Le tribunal de commerce de Paris rappelle les deux étapes de l’analyse devant être menée pour déterminer l’existence d’un déséquilibre significatif. Le Code de commerce sanctionne le fait << de soumettre ou de tenter de soumettre un partenaire commercial à des obligations créant un déséquilibre significatif dans les droits et obligations des parties >>. Pour être sanctionné, le déséquilibre doit donc résulter de conditions contractuelles n’ayant pas pu être négociées de manière effective par le co-contractant.

Sur ce point, le tribunal considère que Google, étant un << partenaire incontournable >> avec une << puissance incontestable >>, ne permet pas aux développeurs de négocier ou refuser les conditions contractuelles de Google.

L’analyse du déséquilibre significatif doit être menée selon une analyse globale in concreto de l’économie du contrat et du contexte dans lequel celui-ci est conclu, et non d’une analyse clause par clause.

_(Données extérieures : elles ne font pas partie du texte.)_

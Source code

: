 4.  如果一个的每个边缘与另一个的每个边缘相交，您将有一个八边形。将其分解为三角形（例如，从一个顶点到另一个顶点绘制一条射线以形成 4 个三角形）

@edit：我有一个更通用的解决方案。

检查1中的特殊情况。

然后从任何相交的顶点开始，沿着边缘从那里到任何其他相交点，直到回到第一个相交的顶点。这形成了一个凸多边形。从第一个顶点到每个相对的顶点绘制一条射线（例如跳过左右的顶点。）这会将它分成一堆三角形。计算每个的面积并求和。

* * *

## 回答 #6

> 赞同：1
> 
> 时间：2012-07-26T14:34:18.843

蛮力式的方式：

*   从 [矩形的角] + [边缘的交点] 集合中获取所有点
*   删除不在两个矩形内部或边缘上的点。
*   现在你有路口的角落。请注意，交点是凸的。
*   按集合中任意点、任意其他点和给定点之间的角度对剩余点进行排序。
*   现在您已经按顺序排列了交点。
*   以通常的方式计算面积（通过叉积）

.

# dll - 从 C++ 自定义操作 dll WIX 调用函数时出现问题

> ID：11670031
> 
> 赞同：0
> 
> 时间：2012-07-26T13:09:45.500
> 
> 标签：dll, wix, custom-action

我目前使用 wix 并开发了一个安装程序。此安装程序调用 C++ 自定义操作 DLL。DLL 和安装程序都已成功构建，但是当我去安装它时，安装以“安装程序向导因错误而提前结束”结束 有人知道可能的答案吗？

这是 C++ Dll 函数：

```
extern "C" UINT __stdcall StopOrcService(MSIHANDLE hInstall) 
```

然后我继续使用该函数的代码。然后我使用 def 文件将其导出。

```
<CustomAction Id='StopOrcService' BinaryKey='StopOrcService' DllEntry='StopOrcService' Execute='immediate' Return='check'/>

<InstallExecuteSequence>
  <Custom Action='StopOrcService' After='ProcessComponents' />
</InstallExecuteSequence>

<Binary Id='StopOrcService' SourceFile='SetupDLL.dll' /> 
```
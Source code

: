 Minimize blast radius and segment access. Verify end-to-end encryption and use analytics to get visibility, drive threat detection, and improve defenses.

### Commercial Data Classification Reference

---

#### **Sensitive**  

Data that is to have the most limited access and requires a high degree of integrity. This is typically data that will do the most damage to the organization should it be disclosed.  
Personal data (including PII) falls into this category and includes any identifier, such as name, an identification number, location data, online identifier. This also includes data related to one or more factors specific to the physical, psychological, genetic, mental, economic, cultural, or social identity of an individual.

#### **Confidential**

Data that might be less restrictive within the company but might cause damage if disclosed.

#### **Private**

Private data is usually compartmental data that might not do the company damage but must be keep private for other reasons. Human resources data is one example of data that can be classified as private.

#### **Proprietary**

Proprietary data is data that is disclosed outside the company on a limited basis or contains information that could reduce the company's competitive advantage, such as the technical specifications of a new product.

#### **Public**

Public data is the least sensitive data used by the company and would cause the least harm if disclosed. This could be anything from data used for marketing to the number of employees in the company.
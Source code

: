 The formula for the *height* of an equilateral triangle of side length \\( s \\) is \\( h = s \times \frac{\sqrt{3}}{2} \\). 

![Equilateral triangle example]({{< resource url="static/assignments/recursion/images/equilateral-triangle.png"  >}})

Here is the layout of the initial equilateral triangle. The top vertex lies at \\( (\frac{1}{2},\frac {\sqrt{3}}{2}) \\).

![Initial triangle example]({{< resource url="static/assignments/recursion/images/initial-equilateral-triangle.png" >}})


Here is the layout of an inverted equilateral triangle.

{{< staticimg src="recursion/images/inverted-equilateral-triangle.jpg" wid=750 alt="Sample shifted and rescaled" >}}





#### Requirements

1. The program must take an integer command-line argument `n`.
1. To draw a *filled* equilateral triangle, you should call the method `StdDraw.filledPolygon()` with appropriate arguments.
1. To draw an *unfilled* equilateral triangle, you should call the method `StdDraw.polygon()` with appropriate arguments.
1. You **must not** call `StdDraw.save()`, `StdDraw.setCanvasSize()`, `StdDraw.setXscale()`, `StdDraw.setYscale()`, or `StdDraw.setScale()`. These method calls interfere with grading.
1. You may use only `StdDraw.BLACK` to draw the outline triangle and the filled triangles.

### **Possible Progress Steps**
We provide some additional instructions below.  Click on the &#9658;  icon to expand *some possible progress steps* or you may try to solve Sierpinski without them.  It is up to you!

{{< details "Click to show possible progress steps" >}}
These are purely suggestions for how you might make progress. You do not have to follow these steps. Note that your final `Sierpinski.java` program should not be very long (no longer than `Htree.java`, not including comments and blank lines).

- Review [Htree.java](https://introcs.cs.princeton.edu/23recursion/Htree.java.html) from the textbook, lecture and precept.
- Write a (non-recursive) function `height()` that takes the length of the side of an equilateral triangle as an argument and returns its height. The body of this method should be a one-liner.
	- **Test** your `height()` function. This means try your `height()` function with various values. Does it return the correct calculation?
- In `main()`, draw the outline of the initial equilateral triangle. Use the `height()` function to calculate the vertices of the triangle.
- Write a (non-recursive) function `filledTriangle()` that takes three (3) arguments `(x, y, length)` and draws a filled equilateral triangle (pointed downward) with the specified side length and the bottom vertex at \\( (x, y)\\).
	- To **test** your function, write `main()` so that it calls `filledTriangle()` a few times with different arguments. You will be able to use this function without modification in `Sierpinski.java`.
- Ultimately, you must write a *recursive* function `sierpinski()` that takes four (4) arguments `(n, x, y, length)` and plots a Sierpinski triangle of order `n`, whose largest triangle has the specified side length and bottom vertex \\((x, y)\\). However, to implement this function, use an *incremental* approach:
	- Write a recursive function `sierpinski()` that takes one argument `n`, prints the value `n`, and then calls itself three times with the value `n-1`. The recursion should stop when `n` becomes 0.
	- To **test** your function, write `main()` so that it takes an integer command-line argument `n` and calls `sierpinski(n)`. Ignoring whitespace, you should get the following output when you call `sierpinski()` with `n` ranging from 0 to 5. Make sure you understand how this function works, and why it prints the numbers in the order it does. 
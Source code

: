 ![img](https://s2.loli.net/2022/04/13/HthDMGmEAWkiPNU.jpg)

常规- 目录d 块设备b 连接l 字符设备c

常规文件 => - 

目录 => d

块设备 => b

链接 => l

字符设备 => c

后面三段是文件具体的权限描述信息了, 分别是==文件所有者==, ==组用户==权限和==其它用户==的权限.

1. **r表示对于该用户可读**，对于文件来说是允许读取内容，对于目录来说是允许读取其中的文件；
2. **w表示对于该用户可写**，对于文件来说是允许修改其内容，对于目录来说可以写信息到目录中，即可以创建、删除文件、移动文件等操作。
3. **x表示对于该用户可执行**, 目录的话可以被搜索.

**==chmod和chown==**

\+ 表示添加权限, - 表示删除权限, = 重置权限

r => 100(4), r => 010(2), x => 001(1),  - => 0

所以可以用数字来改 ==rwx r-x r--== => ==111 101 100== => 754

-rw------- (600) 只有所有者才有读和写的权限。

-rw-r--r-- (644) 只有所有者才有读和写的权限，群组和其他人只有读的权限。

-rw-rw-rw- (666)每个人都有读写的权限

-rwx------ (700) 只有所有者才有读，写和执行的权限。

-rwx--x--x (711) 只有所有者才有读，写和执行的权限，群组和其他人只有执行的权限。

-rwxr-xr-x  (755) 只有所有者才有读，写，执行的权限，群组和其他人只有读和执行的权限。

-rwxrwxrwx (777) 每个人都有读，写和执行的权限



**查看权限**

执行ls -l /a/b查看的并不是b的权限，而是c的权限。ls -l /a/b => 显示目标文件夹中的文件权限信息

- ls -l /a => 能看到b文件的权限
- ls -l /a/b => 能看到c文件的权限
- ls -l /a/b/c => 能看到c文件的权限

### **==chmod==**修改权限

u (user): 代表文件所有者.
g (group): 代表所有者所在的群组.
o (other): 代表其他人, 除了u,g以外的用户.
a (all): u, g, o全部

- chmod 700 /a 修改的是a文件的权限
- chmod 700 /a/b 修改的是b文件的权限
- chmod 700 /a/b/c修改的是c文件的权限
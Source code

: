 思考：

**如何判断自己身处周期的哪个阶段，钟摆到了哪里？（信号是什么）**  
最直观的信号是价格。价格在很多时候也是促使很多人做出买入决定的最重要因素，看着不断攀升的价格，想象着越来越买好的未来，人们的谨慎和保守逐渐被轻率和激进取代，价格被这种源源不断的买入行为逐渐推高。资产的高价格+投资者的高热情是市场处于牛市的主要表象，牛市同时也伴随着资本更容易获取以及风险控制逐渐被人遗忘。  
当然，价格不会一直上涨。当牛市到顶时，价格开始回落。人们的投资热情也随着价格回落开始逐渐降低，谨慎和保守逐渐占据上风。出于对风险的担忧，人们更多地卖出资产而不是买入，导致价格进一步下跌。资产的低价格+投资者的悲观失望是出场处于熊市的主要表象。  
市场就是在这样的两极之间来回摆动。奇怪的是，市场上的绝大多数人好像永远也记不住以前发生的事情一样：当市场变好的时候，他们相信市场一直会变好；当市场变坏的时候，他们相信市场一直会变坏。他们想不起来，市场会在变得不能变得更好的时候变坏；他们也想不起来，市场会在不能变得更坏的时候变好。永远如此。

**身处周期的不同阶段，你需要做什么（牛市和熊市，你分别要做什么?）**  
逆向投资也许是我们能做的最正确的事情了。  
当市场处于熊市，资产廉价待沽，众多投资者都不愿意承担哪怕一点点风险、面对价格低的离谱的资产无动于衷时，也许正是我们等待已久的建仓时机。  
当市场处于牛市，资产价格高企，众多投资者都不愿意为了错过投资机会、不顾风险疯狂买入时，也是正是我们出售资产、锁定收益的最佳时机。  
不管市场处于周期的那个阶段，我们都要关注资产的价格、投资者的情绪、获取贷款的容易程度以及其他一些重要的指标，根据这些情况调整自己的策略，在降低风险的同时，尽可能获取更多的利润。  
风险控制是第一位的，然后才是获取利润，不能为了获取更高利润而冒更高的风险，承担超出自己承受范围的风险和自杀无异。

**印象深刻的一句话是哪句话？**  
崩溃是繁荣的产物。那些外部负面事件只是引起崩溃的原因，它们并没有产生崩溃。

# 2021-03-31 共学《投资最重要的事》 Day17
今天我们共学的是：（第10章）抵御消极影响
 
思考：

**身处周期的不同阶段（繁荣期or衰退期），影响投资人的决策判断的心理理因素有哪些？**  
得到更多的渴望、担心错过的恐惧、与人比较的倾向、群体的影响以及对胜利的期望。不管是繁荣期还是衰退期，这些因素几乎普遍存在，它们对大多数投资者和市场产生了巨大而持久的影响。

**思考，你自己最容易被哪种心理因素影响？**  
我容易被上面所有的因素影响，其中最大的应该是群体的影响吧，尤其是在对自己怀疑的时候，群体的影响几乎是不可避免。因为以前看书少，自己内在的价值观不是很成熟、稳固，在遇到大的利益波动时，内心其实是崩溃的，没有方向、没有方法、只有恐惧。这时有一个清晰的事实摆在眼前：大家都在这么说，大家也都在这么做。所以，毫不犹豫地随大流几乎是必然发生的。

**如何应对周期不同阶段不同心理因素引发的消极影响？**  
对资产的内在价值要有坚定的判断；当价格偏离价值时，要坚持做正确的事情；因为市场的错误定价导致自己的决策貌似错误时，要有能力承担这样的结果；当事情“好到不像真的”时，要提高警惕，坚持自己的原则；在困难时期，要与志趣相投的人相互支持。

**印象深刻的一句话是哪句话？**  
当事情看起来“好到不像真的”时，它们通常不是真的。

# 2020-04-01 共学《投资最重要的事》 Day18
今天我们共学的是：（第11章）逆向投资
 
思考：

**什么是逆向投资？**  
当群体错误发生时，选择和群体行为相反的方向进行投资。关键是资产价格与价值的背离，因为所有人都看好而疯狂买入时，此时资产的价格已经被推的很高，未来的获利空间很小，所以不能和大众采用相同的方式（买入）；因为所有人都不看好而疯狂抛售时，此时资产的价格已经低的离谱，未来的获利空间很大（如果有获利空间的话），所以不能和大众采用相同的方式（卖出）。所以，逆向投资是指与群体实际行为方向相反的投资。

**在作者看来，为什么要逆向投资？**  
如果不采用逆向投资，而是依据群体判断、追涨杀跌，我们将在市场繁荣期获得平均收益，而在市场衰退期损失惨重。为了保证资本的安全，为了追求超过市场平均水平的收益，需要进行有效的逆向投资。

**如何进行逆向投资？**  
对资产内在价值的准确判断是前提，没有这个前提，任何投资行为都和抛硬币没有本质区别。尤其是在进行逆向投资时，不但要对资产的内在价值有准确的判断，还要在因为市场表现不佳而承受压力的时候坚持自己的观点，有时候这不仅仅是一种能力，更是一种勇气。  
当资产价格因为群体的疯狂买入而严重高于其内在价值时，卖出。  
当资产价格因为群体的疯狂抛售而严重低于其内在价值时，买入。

A cet effet, le tribunal procède à une analyse du caractère déséquilibré de chacune des clauses, tout en vérifiant si Google démontre l’existence d’éléments susceptibles de rééquilibrer le contrat litigieux.

En l’espèce, l’analyse globale et concrète de l’économie des contrats en cause, appréciée au regard du contexte dans lequel ils ont été conclus, conduit le tribunal à retenir l’existence d’un déséquilibre significatif entre les droits et obligations des parties et lui enjoint de modifier ces clauses dans un délai de trois mois.

Cette décision s’ajoute aux autres décisions récentes concernant les pratiques restrictives de concurrence et illustre le pouvoir de contrôle du juge sur l’équilibre des contrats commerciaux ainsi que son pouvoir de sanction qui, au-delà de l’aspect pécuniaire, a également un impact sur l’image de l’entreprise sanctionnée.